## Activity
Below is a block of records; reproduce all of them exactly and leave out any pictures.

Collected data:
════════════════

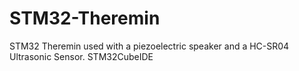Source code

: # STM32-Theremin
STM32 Theremin used with a piezoelectric speaker and a  HC-SR04 Ultrasonic Sensor. STM32CubeIDE 
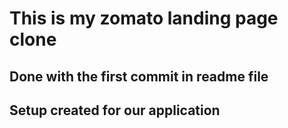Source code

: # This is my zomato landing page clone

## Done with the first commit in readme file

## Setup created for our application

════════════════

## Written reply
Source code

: # STM32-Theremin
STM32 Theremin used with a piezoelectric speaker and a  HC-SR04 Ultrasonic Sensor. STM32CubeIDE 
Source code

: # This is my zomato landing page clone

## Done with the first commit in readme file

## Setup created for our application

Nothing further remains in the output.